To find out how you can help in this park or nearby, please visit Natural Resources Adelaide and Mt Lofty Ranges – Volunteering.

Want to join others and become a Park Friend?

To find out more about Friends of Parks groups please visit Friends of Parks South Australia.

You could join others to help look after a park. You can take part in working bees, training and other events.



The international Trail Users Code of Conduct is to show respect and courtesy towards other trail users at all times.

Ensure that you:

  • when hiking, wear sturdy shoes, a hat and sunscreen
  • be aware of weather conditions and avoid walking during the hottest part of the day
  • make sure you have appropriate weather proof clothing
  • carry enough water to be self-sufficient
  • please be respectful of other users at all times
  • stay on the designated trails and connector tracks for your own safety, and prevent the spread of declared weeds to other areas in the park
  • ensure someone knows your approximate location and expected time of return
  • take appropriate maps.
  • Walk, hike or trek - what's the difference?


This park is closed on days of Catastrophic Fire Danger and may be closed on days of Extreme Fire Danger.

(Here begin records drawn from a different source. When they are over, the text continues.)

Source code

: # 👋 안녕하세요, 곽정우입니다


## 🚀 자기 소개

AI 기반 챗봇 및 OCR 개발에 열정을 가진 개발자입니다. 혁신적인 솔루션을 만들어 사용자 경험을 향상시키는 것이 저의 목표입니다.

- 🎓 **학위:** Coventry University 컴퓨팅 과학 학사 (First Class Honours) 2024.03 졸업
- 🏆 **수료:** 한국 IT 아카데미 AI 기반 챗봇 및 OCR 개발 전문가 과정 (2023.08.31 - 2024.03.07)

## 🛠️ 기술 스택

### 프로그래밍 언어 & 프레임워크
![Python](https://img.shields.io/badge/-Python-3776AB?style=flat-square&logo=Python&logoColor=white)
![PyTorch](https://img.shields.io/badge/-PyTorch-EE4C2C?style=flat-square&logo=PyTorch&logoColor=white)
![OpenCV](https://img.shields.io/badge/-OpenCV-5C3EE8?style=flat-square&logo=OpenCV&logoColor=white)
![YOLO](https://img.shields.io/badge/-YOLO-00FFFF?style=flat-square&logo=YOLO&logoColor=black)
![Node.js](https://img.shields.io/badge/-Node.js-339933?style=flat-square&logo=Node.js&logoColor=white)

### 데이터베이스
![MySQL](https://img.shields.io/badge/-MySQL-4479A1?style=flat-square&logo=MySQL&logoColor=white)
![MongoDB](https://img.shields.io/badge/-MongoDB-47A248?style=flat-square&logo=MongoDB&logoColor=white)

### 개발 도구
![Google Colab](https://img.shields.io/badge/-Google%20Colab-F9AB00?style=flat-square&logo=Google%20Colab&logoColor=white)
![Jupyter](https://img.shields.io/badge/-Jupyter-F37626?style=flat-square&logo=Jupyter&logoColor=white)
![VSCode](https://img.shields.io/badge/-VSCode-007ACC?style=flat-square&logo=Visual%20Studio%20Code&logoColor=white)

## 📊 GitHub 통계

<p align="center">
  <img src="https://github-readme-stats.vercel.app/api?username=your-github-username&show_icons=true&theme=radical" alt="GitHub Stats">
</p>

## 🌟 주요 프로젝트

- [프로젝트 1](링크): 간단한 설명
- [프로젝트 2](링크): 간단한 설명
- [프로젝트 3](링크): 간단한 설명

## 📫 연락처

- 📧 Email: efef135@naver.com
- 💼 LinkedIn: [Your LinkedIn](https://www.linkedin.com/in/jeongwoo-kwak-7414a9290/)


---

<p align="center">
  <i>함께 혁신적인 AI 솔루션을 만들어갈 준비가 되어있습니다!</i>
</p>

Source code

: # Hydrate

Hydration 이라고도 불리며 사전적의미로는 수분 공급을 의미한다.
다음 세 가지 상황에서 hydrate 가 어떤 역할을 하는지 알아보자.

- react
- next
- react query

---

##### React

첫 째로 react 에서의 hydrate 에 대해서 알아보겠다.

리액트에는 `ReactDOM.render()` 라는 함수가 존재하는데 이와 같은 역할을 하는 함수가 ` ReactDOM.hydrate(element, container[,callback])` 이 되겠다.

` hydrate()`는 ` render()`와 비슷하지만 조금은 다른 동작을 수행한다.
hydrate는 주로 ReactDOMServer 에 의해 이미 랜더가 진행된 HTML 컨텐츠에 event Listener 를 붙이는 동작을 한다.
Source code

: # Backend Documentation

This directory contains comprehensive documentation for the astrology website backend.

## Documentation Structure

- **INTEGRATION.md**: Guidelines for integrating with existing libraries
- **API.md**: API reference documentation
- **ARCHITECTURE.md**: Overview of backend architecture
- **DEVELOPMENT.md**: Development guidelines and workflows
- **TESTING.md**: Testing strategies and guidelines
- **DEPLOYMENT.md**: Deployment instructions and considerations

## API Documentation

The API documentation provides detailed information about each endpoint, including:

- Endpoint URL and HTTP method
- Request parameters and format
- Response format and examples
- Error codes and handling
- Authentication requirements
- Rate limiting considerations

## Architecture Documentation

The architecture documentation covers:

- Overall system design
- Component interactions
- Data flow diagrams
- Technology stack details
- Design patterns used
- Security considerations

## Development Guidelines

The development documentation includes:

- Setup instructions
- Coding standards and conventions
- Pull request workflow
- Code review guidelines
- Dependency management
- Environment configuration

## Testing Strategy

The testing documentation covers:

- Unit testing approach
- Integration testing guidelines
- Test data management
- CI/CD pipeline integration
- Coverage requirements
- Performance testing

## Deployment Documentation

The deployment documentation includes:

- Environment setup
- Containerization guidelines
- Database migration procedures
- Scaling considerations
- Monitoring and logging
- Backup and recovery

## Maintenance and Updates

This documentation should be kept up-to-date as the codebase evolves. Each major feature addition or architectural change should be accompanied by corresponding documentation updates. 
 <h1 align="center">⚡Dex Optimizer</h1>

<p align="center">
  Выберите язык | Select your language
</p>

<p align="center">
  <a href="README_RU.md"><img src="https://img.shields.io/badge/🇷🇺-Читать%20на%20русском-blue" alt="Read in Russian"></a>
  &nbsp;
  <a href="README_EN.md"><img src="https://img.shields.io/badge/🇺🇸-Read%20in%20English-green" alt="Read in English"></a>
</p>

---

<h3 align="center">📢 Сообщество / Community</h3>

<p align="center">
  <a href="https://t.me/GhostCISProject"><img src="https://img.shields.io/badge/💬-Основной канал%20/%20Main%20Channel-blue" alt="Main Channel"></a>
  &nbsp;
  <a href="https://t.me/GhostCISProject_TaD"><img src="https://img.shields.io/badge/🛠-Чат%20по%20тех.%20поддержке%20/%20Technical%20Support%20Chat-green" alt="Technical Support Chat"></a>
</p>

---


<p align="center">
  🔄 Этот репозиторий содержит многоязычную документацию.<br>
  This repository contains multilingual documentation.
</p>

Listen to the local area radio station for the latest updates and information on fire safety. 

Fire restrictions

  • Wood, solid fuel, gas and liquid fires are prohibited throughout the year.
  • Ensure you are familiar with the fire restrictions for this park.

Know before you go

If you think you might be interested in volunteering opportunities within this park please contact our Volunteer Support Unit.


Park maps


Entry fees

Come and enjoy this park for free. 

Park pass

This park is not included in the park pass system. 

Camping and accommodation

There is no camping or accommodation available within this park. 

Other fees and permits

There are no other fees or permits associated with this park.